Le Pen muharebeyi kaybetti, savaşı kazanmak için işçiler “ayrı gayrı yok” demeli
Fransa’da cumhurbaşkanlığı seçimlerinin ikinci turu 24 Nisan tarihinde gerçekleşti. İkinci turda, eski Cumhurbaşkanı Emmanuel Macron ile faşist RN (Rassemblement National, Ulusal Derleniş) partisinin lideri Marine Le Pen yarışıyordu. Cumhurbaşkanı Macron, iktidarda olduğu beş yıl boyunca adeta işçiden ve garibandan çalıp patronlara vererek, emekçi halkın büyük bir kısmının nefretini kazanmıştı. Faşist Marine Le Pen ise, özellikle Fransız işçilere seslenip, işsizlik ve geçim zorluğu sebebiyle oluşan öfkelerini Müslüman ve göçmen emekçilere karşı kışkırtarak önemli bir destek edinmişti. Böylece seçimlerde trajikomik bir tablo ortaya çıktı. İşçi düşmanı Macron “ben Le Pen gibi faşist değilim” diye oy toplamaya çalışırken, faşist Le Pen “ben Macron gibi işçilere saldırmadım” diyerek oy istiyordu. Yani Le Pen’in en güçlü kozu Macron olmamak, Macron’un en güçlü kozu ise Le Pen olmamaktı!
Aslında seçimin kaderini belirleyen, ilk turda üçüncü sırada kalıp, kıl payı ikinci tura ulaşamayan solcu aday Jean-Luc Mélenchon’a oy veren kitlelerin tavrı oldu. İlk turda oyların yaklaşık yüzde 22’sini alan Mélenchon, özellikle Müslüman ve göçmen kitlenin yaşadığı yoksul Seine-Saint-Denis bölgesi ve Guadeloupe, Martinique ve Guyana gibi Fransız sömürgelerinde yüzde 50-60 arası oy oranlarına ulaşıp ezici bir zafer kazanmıştı. İkinci tura kalamadığı belli olunca, Mélenchon kendisine oy veren kitleye Macron’a oy verme çağrısı yapmadı ama “Le Pen’e tek bir oy çıkmayacak” diyerek, faşist adayın seçilmesini fiilen engellemiş oldu. Yani bir anlamda, yüzünü sola dönmüş olan emekçi ve ezilen kitlelerin, Le Pen’in iktidara gelmesine engel olmak için istemeye istemeye verdikleri oylar, Macron’a iktidarı getirdi.
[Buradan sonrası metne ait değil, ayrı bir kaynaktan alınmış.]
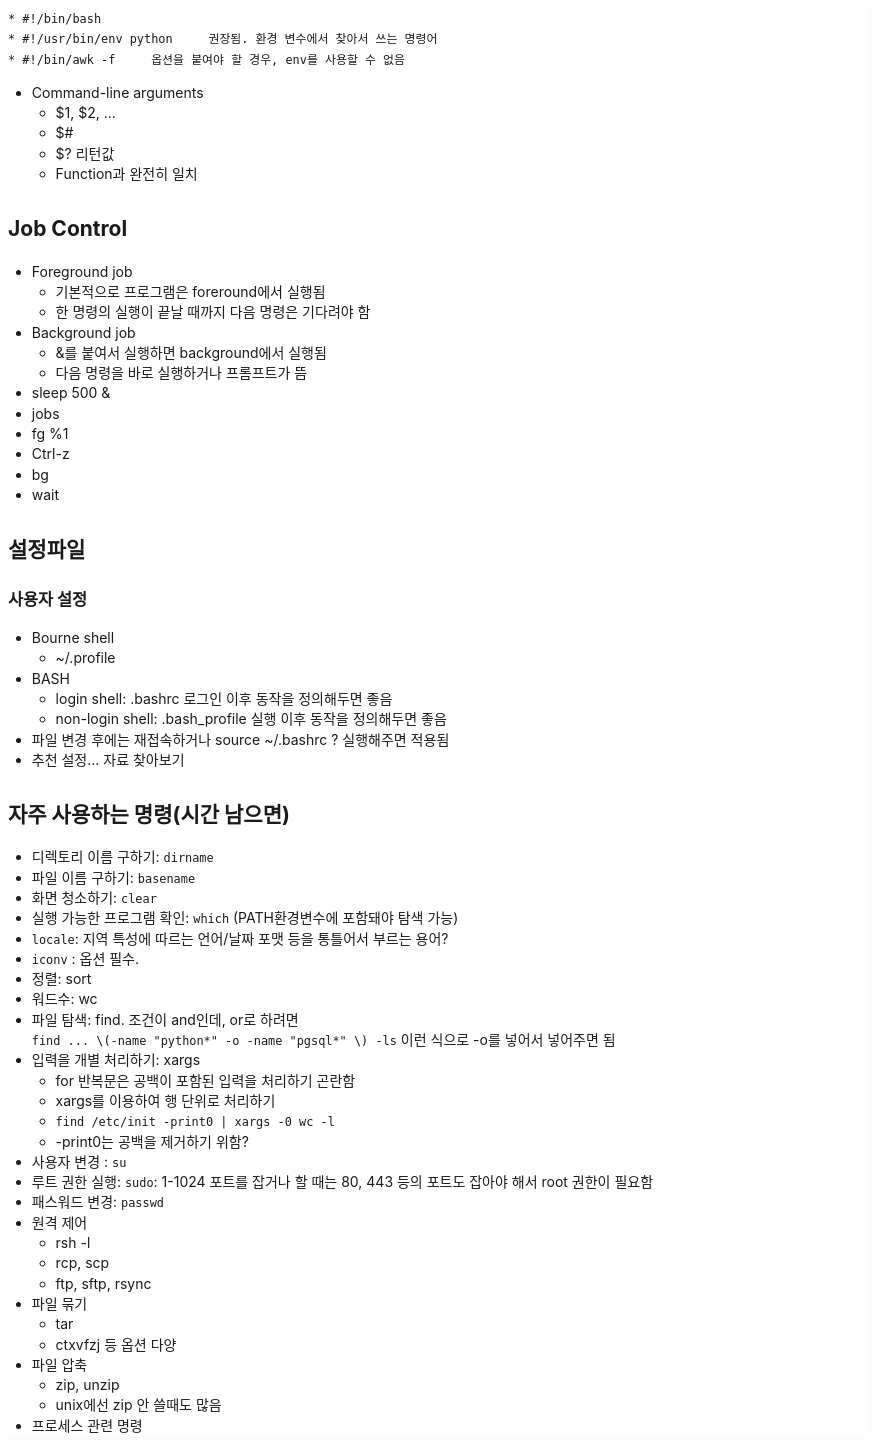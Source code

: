     * #!/bin/bash
    * #!/usr/bin/env python     권장됨. 환경 변수에서 찾아서 쓰는 명령어
    * #!/bin/awk -f     옵션을 붙여야 할 경우, env를 사용할 수 없음
* Command-line arguments
    * $1, $2, ...
    * $#
    * $?    리턴값
    * Function과 완전히 일치
## Job Control
* Foreground job
    * 기본적으로 프로그램은 foreround에서 실행됨
    * 한 명령의 실행이 끝날 때까지 다음 명령은 기다려야 함
* Background job
    * &를 붙여서 실행하면 background에서 실행됨
    * 다음 명령을 바로 실행하거나 프롬프트가 뜸
* sleep 500 &
* jobs
* fg %1
* Ctrl-z
* bg
* wait
## 설정파일
### 사용자 설정
* Bourne shell
    * ~/.profile
* BASH
    * login shell: .bashrc      로그인 이후 동작을 정의해두면 좋음
    * non-login shell: .bash_profile    실행 이후 동작을 정의해두면 좋음
* 파일 변경 후에는 재접속하거나 source ~/.bashrc ? 실행해주면 적용됨
* 추천 설정... 자료 찾아보기
## 자주 사용하는 명령(시간 남으면)
* 디렉토리 이름 구하기: `dirname`
* 파일 이름 구하기: `basename`
* 화면 청소하기: `clear`
* 실행 가능한 프로그램 확인: `which` (PATH환경변수에 포함돼야 탐색 가능)
* `locale`: 지역 특성에 따르는 언어/날짜 포맷 등을 통틀어서 부르는 용어?
* `iconv` : 옵션 필수. 
* 정렬: sort
* 워드수: wc
* 파일 탐색: find. 조건이 and인데, or로 하려면<br>
 `find ... \(-name "python*" -o -name "pgsql*" \) -ls` 이런 식으로 -o를 넣어서 넣어주면 됨
 * 입력을 개별 처리하기: xargs
    * for 반복문은 공백이 포함된 입력을 처리하기 곤란함
    * xargs를 이용하여 행 단위로 처리하기
    * `find /etc/init -print0 | xargs -0 wc -l`
    * -print0는 공백을 제거하기 위함?
* 사용자 변경 : `su`
* 루트 권한 실행: `sudo`: 1-1024 포트를 잡거나 할 때는 80, 443 등의 포트도 잡아야 해서 root 권한이 필요함
* 패스워드 변경: `passwd`
* 원격 제어
    * rsh -l
    * rcp, scp
    * ftp, sftp, rsync
* 파일 묶기
    * tar
    * ctxvfzj 등 옵션 다양
* 파일 압축
    * zip, unzip
    * unix에선 zip 안 쓸때도 많음
* 프로세스 관련 명령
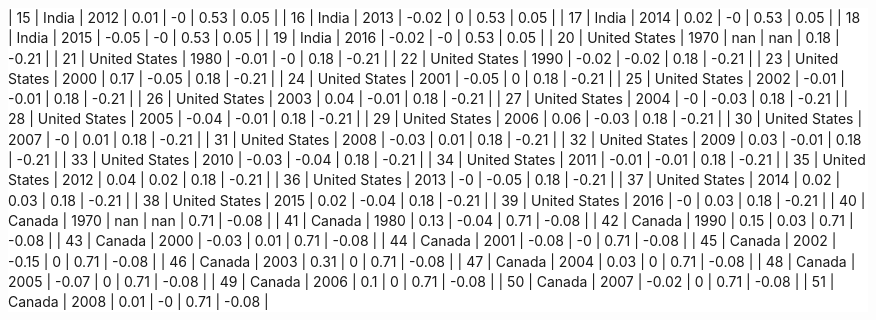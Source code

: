 | 15 | India         |   2012 |           0.01 |         -0    |                0.53 |                0.05 |
| 16 | India         |   2013 |          -0.02 |          0    |                0.53 |                0.05 |
| 17 | India         |   2014 |           0.02 |         -0    |                0.53 |                0.05 |
| 18 | India         |   2015 |          -0.05 |         -0    |                0.53 |                0.05 |
| 19 | India         |   2016 |          -0.02 |         -0    |                0.53 |                0.05 |
| 20 | United States |   1970 |         nan    |        nan    |                0.18 |               -0.21 |
| 21 | United States |   1980 |          -0.01 |         -0    |                0.18 |               -0.21 |
| 22 | United States |   1990 |          -0.02 |         -0.02 |                0.18 |               -0.21 |
| 23 | United States |   2000 |           0.17 |         -0.05 |                0.18 |               -0.21 |
| 24 | United States |   2001 |          -0.05 |          0    |                0.18 |               -0.21 |
| 25 | United States |   2002 |          -0.01 |         -0.01 |                0.18 |               -0.21 |
| 26 | United States |   2003 |           0.04 |         -0.01 |                0.18 |               -0.21 |
| 27 | United States |   2004 |          -0    |         -0.03 |                0.18 |               -0.21 |
| 28 | United States |   2005 |          -0.04 |         -0.01 |                0.18 |               -0.21 |
| 29 | United States |   2006 |           0.06 |         -0.03 |                0.18 |               -0.21 |
| 30 | United States |   2007 |          -0    |          0.01 |                0.18 |               -0.21 |
| 31 | United States |   2008 |          -0.03 |          0.01 |                0.18 |               -0.21 |
| 32 | United States |   2009 |           0.03 |         -0.01 |                0.18 |               -0.21 |
| 33 | United States |   2010 |          -0.03 |         -0.04 |                0.18 |               -0.21 |
| 34 | United States |   2011 |          -0.01 |         -0.01 |                0.18 |               -0.21 |
| 35 | United States |   2012 |           0.04 |          0.02 |                0.18 |               -0.21 |
| 36 | United States |   2013 |          -0    |         -0.05 |                0.18 |               -0.21 |
| 37 | United States |   2014 |           0.02 |          0.03 |                0.18 |               -0.21 |
| 38 | United States |   2015 |           0.02 |         -0.04 |                0.18 |               -0.21 |
| 39 | United States |   2016 |          -0    |          0.03 |                0.18 |               -0.21 |
| 40 | Canada        |   1970 |         nan    |        nan    |                0.71 |               -0.08 |
| 41 | Canada        |   1980 |           0.13 |         -0.04 |                0.71 |               -0.08 |
| 42 | Canada        |   1990 |           0.15 |          0.03 |                0.71 |               -0.08 |
| 43 | Canada        |   2000 |          -0.03 |          0.01 |                0.71 |               -0.08 |
| 44 | Canada        |   2001 |          -0.08 |         -0    |                0.71 |               -0.08 |
| 45 | Canada        |   2002 |          -0.15 |          0    |                0.71 |               -0.08 |
| 46 | Canada        |   2003 |           0.31 |          0    |                0.71 |               -0.08 |
| 47 | Canada        |   2004 |           0.03 |          0    |                0.71 |               -0.08 |
| 48 | Canada        |   2005 |          -0.07 |          0    |                0.71 |               -0.08 |
| 49 | Canada        |   2006 |           0.1  |          0    |                0.71 |               -0.08 |
| 50 | Canada        |   2007 |          -0.02 |          0    |                0.71 |               -0.08 |
| 51 | Canada        |   2008 |           0.01 |         -0    |                0.71 |               -0.08 |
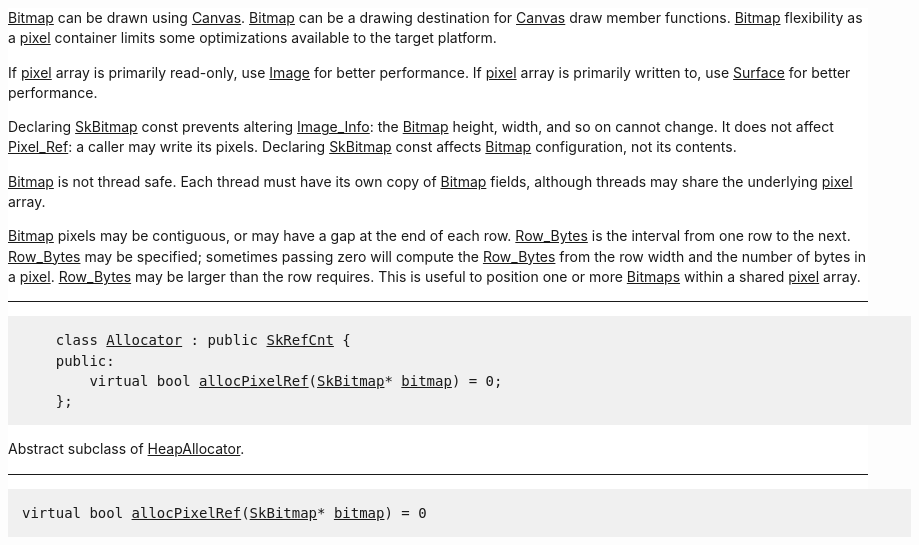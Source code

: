 <a href='SkBitmap_Reference#Bitmap'>Bitmap</a> can be drawn using <a href='SkCanvas_Reference#Canvas'>Canvas</a>. <a href='SkBitmap_Reference#Bitmap'>Bitmap</a> can be a drawing destination for <a href='SkCanvas_Reference#Canvas'>Canvas</a>
draw member functions. <a href='SkBitmap_Reference#Bitmap'>Bitmap</a> flexibility as a <a href='undocumented#Pixel'>pixel</a> container limits some
optimizations available to the target platform.

If <a href='undocumented#Pixel'>pixel</a> array is primarily read-only, use <a href='SkImage_Reference#Image'>Image</a> for better performance.
If <a href='undocumented#Pixel'>pixel</a> array is primarily written to, use <a href='SkSurface_Reference#Surface'>Surface</a> for better performance.

Declaring <a href='SkBitmap_Reference#SkBitmap'>SkBitmap</a> const prevents altering <a href='#Image_Info'>Image_Info</a>: the <a href='SkBitmap_Reference#Bitmap'>Bitmap</a> height, width,
and so on cannot change. It does not affect <a href='#Pixel_Ref'>Pixel_Ref</a>: a caller may write its
pixels. Declaring <a href='SkBitmap_Reference#SkBitmap'>SkBitmap</a> const affects <a href='SkBitmap_Reference#Bitmap'>Bitmap</a> configuration, not its contents.

<a href='SkBitmap_Reference#Bitmap'>Bitmap</a> is not thread safe. Each thread must have its own copy of <a href='SkBitmap_Reference#Bitmap'>Bitmap</a> fields,
although threads may share the underlying <a href='undocumented#Pixel'>pixel</a> array.

<a name='Row_Bytes'></a>

<a href='SkBitmap_Reference#Bitmap'>Bitmap</a> pixels may be contiguous, or may have a gap at the end of each row.
<a href='#Bitmap_Row_Bytes'>Row_Bytes</a> is the interval from one row to the next. <a href='#Bitmap_Row_Bytes'>Row_Bytes</a> may be specified;
sometimes passing zero will compute the <a href='#Bitmap_Row_Bytes'>Row_Bytes</a> from the row width and the
number of bytes in a <a href='undocumented#Pixel'>pixel</a>. <a href='#Bitmap_Row_Bytes'>Row_Bytes</a> may be larger than the row requires. This
is useful to position one or more <a href='SkBitmap_Reference#Bitmap'>Bitmaps</a> within a shared <a href='undocumented#Pixel'>pixel</a> array.

<a name='SkBitmap_Allocator'></a>

---

<pre style="padding: 1em 1em 1em 1em;width: 62.5em; background-color: #f0f0f0">
    class <a href='#SkBitmap_Allocator'>Allocator</a> : public <a href='undocumented#SkRefCnt'>SkRefCnt</a> {
    public:
        virtual bool <a href='#SkBitmap_Allocator_allocPixelRef'>allocPixelRef</a>(<a href='SkBitmap_Reference#SkBitmap'>SkBitmap</a>* <a href='SkBitmap_Reference#Bitmap'>bitmap</a>) = 0;
    };
</pre>

Abstract subclass of <a href='#SkBitmap_HeapAllocator'>HeapAllocator</a>.

<a name='SkBitmap_Allocator_allocPixelRef'></a>

---

<pre style="padding: 1em 1em 1em 1em; width: 62.5em;background-color: #f0f0f0">
virtual bool <a href='#SkBitmap_Allocator_allocPixelRef'>allocPixelRef</a>(<a href='SkBitmap_Reference#SkBitmap'>SkBitmap</a>* <a href='SkBitmap_Reference#Bitmap'>bitmap</a>) = 0
</pre>
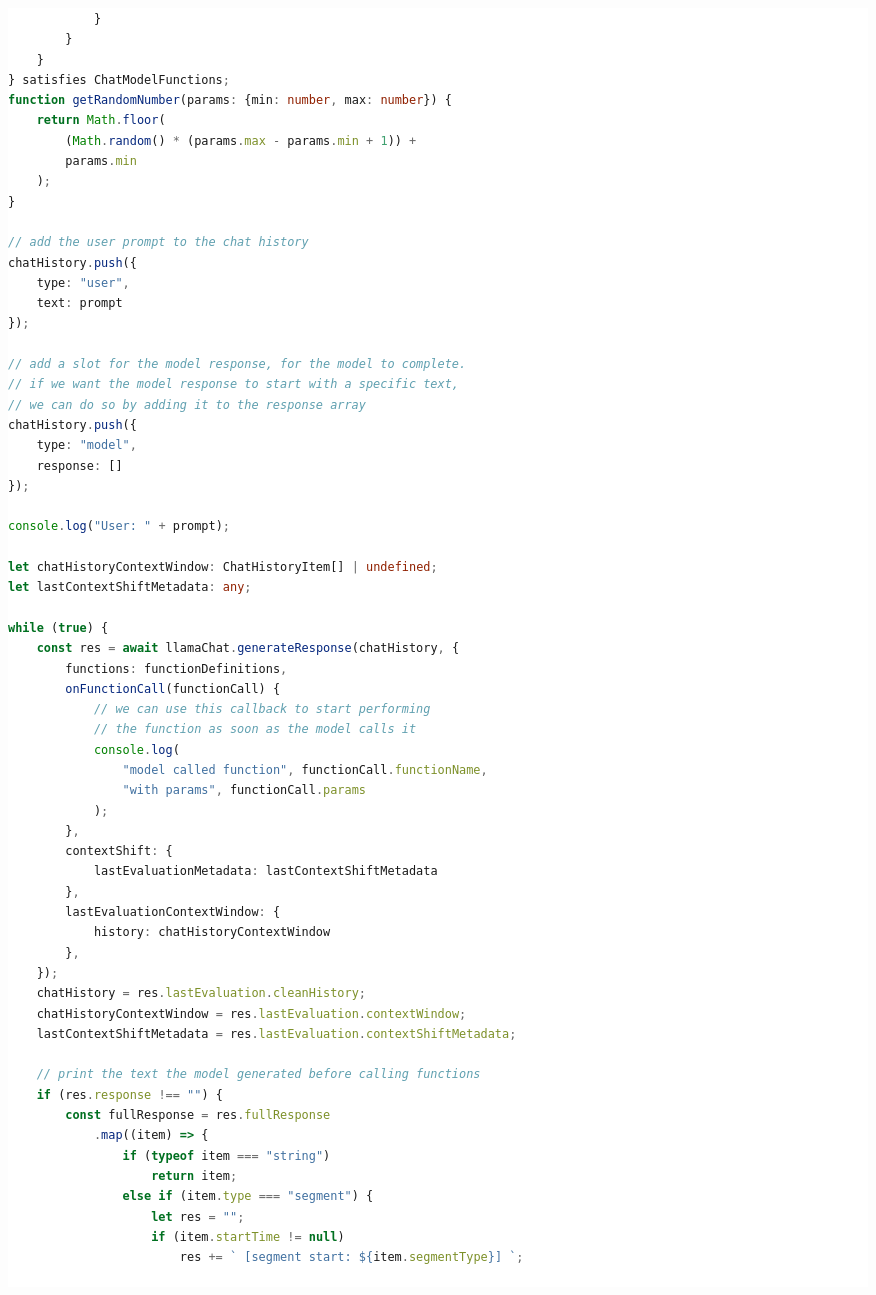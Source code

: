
```typescript
            }
        }
    }
} satisfies ChatModelFunctions;
function getRandomNumber(params: {min: number, max: number}) {
    return Math.floor(
        (Math.random() * (params.max - params.min + 1)) +
        params.min
    );
}

// add the user prompt to the chat history
chatHistory.push({
    type: "user",
    text: prompt
});

// add a slot for the model response, for the model to complete.
// if we want the model response to start with a specific text,
// we can do so by adding it to the response array
chatHistory.push({
    type: "model",
    response: []
});

console.log("User: " + prompt);

let chatHistoryContextWindow: ChatHistoryItem[] | undefined;
let lastContextShiftMetadata: any;

while (true) {
    const res = await llamaChat.generateResponse(chatHistory, {
        functions: functionDefinitions,
        onFunctionCall(functionCall) {
            // we can use this callback to start performing
            // the function as soon as the model calls it
            console.log(
                "model called function", functionCall.functionName,
                "with params", functionCall.params
            );
        },
        contextShift: {
            lastEvaluationMetadata: lastContextShiftMetadata
        },
        lastEvaluationContextWindow: {
            history: chatHistoryContextWindow
        },
    });
    chatHistory = res.lastEvaluation.cleanHistory;
    chatHistoryContextWindow = res.lastEvaluation.contextWindow;
    lastContextShiftMetadata = res.lastEvaluation.contextShiftMetadata;

    // print the text the model generated before calling functions
    if (res.response !== "") {
        const fullResponse = res.fullResponse
            .map((item) => {
                if (typeof item === "string")
                    return item;
                else if (item.type === "segment") {
                    let res = "";
                    if (item.startTime != null)
                        res += ` [segment start: ${item.segmentType}] `;
    
```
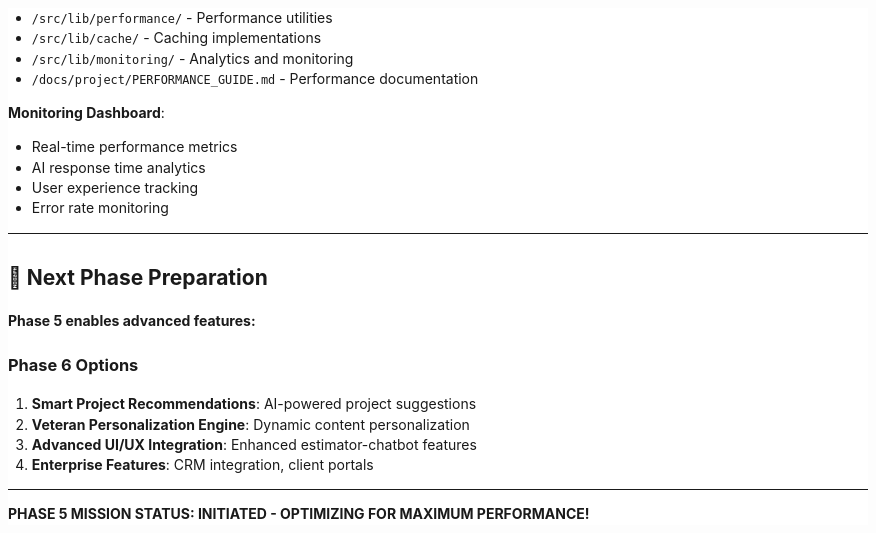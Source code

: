 - `/src/lib/performance/` - Performance utilities
- `/src/lib/cache/` - Caching implementations
- `/src/lib/monitoring/` - Analytics and monitoring
- `/docs/project/PERFORMANCE_GUIDE.md` - Performance documentation

**Monitoring Dashboard**:

- Real-time performance metrics
- AI response time analytics
- User experience tracking
- Error rate monitoring

---

## 🚀 **Next Phase Preparation**

**Phase 5 enables advanced features:**

### Phase 6 Options

1. **Smart Project Recommendations**: AI-powered project suggestions
2. **Veteran Personalization Engine**: Dynamic content personalization
3. **Advanced UI/UX Integration**: Enhanced estimator-chatbot features
4. **Enterprise Features**: CRM integration, client portals

---

**PHASE 5 MISSION STATUS: INITIATED - OPTIMIZING FOR MAXIMUM PERFORMANCE!**
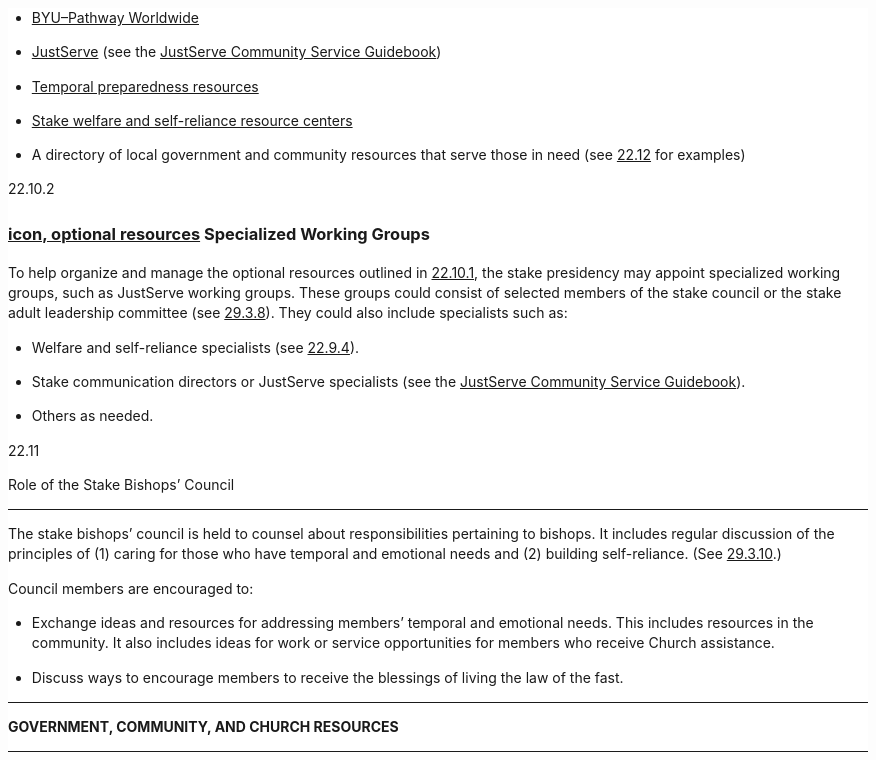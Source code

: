 * [BYU–Pathway Worldwide](https://www.byupathway.org)

* [JustServe](https://www.justserve.org) (see the [JustServe Community Service Guidebook](/study/manual/justserve-community-service-guidebook?lang=eng))

* [Temporal preparedness resources](https://www.churchofjesuschrist.org/life/temporal-preparedness-resources)

* [Stake welfare and self-reliance resource centers](https://assets.ldscdn.org/da/df/dadf5707998611eca190eeeeac1ee215e0a084a1/products_and_services_overview_booklet.pdf)

* A directory of local government and community resources that serve those in need (see [22.12](/study/manual/general-handbook/22-providing-for-temporal-needs?lang=eng&id=title_number99-p288#title_number99) for examples)

22.10.2

### [icon, optional resources](/study/manual/general-handbook/0-introductory-overview?lang=eng&id=title_number3#title_number3) Specialized Working Groups

To help organize and manage the optional resources outlined in [22.10.1](/study/manual/general-handbook/22-providing-for-temporal-needs?lang=eng&id=title_number96-p270#title_number96), the stake presidency may appoint specialized working groups, such as JustServe working groups. These groups could consist of selected members of the stake council or the stake adult leadership committee (see [29.3.8](/study/manual/general-handbook/29-meetings-in-the-church?lang=eng&id=title_number58-p153#title_number58)). They could also include specialists such as:

* Welfare and self-reliance specialists (see [22.9.4](/study/manual/general-handbook/22-providing-for-temporal-needs?lang=eng&id=title_number94-p261#title_number94)).

* Stake communication directors or JustServe specialists (see the [JustServe Community Service Guidebook](/study/manual/justserve-community-service-guidebook?lang=eng)).

* Others as needed.

22.11

Role of the Stake Bishops’ Council

----------------------------------

The stake bishops’ council is held to counsel about responsibilities pertaining to bishops. It includes regular discussion of the principles of (1) caring for those who have temporal and emotional needs and (2) building self-reliance. (See [29.3.10](/study/manual/general-handbook/29-meetings-in-the-church?lang=eng&id=title_number26-p166#title_number26).)

Council members are encouraged to:

* Exchange ideas and resources for addressing members’ temporal and emotional needs. This includes resources in the community. It also includes ideas for work or service opportunities for members who receive Church assistance.

* Discuss ways to encourage members to receive the blessings of living the law of the fast.

---

**GOVERNMENT, COMMUNITY, AND CHURCH RESOURCES**

---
Le Pen’in seçimleri kaybetmiş olması ne Fransa’daki ne diğer ülkelerdeki emekçilerde rahatlamaya yol açmalı. 2017’de, yani bir önceki cumhurbaşkanlığı seçimlerinde Macron ile Le Pen karşı karşıya geldiğinde, hem biz Gerçek gazetesi sayfalarında uyarmıştık hem de Fransa’daki kardeş grubumuz ROR (Proleter Devrimci Yeniden Doğuş) Fransız işçilerine her fırsatta hatırlatmıştı. Macron gibi işçi düşmanlarına, patron uşaklarına oy vererek faşizm tehdidinden kurtulduğunu sanan kendini aldatır dedik. Macron’un iktidarda geçireceği beş yıl, faşizmin bir kat daha güçlenerek karşımıza çıkması anlamına gelir dedik. 2017’deki öngörümüz 2022’de doğrulandı. 2017’de ikinci turda oyların yüzde 33’ünü alan Le Pen, 2022’de yüzde 42’ye ulaştı. 10 milyon olan oyunu, 13,5 milyona çıkardı. Macron ile geçen beş yıl, 3,5 milyon Fransız’ın daha, henüz sokakta değilse de sandıkta faşizmi desteklemesi sonucunu verdi. 2022 ile 2027 seçimleri arasında aynı sürecin tekrarlanması demek, Fransa’da beş sene sonra faşizm ile randevu demektir. Bu açmazdan çıkmak, bu oyunu bozmak için Fransız işçisinin önünde tek bir seçenek var. Ayrı gayrı demeden, sendikalardan devrimci partilere kadar tüm işçi örgütleri bir cephede yan yana gelmeli. İşçiler, faşist teröre karşı fabrikalarını, mahallelerini ve örgütlerini gereken her aracı kullanarak korumaya hazırlanmalı. Fransız işçi sınıfı, göçmen ve Müslüman kardeşleriyle kol kola girerek faşizmi ancak böyle tepeleyebilir.
Bu yazı Gerçek gazetesinin Mayıs 2022 tarihli 152. sayısında yayınlanmıştır.